By Torin Douglas
BBC media correspondent
Few would disagree with the verdict of John Whittingdale, the chairman of the all-party Culture Media and Sport Committee, on the revelation that the BBC had misrepresented the Queen in a trailer for a documentary.
The footage of the Queen had been assembled in the wrong order
"Undoubtedly this has been a very serious blow to the honesty, integrity and the reputation of the BBC," he said.
"One of its greatest assets is its reputation for truth and honesty and that has been damaged."
The damage was inadvertently caused by the controller of BBC1, Peter Fincham.
He told journalists at the channel's autumn launch that the Queen had walked out of a photo-shoot "in a huff", after being asked to remove her crown by Anne Liebowitz.
Footage appeared to show her walking out, but in fact it had been assembled in the wrong order by the production company RDF Media.
Unknown to Fincham, she'd actually been walking in.
The timing could hardly have been worse.
The BBC's apology to the Queen came hard on the heels of its first-ever fine from Ofcom, for deceiving the Blue Peter audience over a phone-in competition.
The chief executive of ITV and former BBC chairman, Michael Grade, expressed sympathy for the BBC over the latest incident.
He put the blame firmly on the rush by broadcasters to employ young, untrained programme-makers, particularly in independent production companies.
"We are in an age today where there has been a huge influx of young talent into the industry as it expands," he said.
"They have not been trained properly, they don't understand that you do not lie to audiences at any time, in any show - whether it's news or whether it's a quiz show."
Mr Grade said there'd been too much cutting corners.
"It's desperately important that we restore trust and that the programme-makers get to understand - whether through hard lessons or through training or a combination of both - that you do not lie to audiences under any circumstances."
In phone-ins, many listeners and viewers said they had indeed lost trust in the Corporation.
One caller to Radio 5 Live spoke from personal experience, as a freelance TV producer, working for the BBC, Channel 4 and ITV.
"There is huge pressure on directors to come up with the most dramatic way of putting across their message, to boost ratings," she told Matthew Bannister.
"It is so difficult to get decent programmes made that the temptation to just flam things up a bit is very, very high.
"But this time they did something quite ridiculous, in saying this about the Queen."
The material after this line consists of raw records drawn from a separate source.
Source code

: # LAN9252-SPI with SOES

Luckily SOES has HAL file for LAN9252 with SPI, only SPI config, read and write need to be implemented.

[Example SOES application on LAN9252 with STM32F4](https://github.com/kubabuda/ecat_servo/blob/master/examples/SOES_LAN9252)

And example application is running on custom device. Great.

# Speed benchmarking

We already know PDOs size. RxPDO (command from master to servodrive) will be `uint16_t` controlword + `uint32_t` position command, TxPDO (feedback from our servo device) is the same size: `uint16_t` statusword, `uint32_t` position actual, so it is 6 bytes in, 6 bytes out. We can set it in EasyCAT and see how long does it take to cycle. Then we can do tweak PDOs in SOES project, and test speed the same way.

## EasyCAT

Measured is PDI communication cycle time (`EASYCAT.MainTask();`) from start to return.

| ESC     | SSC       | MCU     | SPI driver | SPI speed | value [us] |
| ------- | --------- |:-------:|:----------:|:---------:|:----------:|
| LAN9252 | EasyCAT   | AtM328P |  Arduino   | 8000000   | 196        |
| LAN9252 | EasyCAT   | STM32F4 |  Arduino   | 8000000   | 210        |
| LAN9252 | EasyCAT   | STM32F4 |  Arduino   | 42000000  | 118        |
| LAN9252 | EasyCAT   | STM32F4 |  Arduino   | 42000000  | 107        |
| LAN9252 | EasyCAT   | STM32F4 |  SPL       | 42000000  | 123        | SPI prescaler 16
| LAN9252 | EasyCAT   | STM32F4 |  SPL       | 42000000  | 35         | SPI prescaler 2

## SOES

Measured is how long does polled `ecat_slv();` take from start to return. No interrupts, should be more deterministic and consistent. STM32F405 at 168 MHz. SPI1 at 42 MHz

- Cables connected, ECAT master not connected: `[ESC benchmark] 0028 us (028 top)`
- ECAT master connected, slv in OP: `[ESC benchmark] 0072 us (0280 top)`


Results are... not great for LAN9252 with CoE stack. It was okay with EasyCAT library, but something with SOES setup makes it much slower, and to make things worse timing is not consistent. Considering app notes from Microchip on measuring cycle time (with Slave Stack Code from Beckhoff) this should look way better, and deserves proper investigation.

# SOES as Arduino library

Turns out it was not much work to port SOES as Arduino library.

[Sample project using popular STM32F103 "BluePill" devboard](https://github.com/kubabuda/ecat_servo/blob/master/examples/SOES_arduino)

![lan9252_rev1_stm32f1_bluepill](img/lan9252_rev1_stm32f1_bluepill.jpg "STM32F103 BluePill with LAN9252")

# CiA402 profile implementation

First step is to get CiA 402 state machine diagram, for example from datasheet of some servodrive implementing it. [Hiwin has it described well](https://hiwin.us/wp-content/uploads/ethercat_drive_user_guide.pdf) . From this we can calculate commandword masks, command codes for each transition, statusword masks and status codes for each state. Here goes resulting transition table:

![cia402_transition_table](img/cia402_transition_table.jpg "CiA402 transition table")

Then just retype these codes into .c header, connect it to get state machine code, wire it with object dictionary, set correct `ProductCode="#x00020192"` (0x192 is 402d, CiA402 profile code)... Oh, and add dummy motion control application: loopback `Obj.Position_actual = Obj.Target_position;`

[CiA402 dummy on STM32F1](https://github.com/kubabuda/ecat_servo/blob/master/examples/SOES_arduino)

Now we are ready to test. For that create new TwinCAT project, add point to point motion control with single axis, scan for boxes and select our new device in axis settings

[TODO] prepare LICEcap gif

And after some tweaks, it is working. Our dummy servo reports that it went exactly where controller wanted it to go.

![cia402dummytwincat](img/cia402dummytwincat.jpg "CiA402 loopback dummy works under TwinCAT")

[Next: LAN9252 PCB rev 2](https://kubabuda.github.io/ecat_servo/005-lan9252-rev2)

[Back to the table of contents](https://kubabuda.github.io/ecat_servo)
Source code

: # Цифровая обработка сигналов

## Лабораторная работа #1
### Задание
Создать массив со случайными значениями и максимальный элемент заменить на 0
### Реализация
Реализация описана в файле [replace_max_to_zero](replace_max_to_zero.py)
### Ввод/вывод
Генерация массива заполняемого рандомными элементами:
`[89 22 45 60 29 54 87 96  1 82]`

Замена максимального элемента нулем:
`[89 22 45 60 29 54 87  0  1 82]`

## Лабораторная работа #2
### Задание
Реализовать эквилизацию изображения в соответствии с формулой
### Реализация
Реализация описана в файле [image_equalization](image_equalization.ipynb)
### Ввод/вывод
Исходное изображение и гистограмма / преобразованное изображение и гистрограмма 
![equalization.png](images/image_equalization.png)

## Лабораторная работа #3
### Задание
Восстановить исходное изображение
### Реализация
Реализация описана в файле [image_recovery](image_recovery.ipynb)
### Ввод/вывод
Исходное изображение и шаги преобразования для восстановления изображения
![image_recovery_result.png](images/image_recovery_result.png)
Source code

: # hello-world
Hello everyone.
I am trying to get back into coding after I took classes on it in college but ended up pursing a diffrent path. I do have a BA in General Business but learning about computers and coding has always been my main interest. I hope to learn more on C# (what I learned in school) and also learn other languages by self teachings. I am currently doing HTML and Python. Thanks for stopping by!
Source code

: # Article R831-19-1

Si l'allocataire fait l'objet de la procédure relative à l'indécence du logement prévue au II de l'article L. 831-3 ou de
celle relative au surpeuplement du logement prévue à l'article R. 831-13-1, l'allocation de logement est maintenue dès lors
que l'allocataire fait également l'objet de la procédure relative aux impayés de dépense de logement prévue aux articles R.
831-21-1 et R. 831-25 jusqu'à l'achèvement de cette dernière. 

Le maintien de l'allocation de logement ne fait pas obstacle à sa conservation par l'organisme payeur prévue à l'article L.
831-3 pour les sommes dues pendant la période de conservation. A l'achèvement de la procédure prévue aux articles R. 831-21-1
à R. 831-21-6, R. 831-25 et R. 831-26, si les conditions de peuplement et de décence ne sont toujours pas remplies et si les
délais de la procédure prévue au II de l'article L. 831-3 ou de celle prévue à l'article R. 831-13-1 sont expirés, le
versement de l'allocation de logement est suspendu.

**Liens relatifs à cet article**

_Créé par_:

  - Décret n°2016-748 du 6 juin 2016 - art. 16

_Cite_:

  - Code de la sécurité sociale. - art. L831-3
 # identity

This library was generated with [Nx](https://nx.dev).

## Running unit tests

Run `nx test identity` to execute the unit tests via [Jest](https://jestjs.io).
Steve Hewlett, a former editor of Panorama and senior ITV executive, told the programme he could not have put it better.
"Television is more competitive than it has ever been, between all the channels," he said.
"That leads people to think that they might be out of a job if their programme isn't lively enough."
That makes it even more important that broadcasting organisations have the right culture.
"BBC editorial management relies on people at every level exercising good judgment - from the researcher right up to the editor and ultimately to the director general," Mr Hewlett said.
"It only works if you have shared judgments, shared assumptions and certain shared standards.
"And the boss class have to take responsibility for the culture and ethos of the organisations they are running."
It remains to be seen how the BBC's boss class responds to these new blows to its reputation for trust.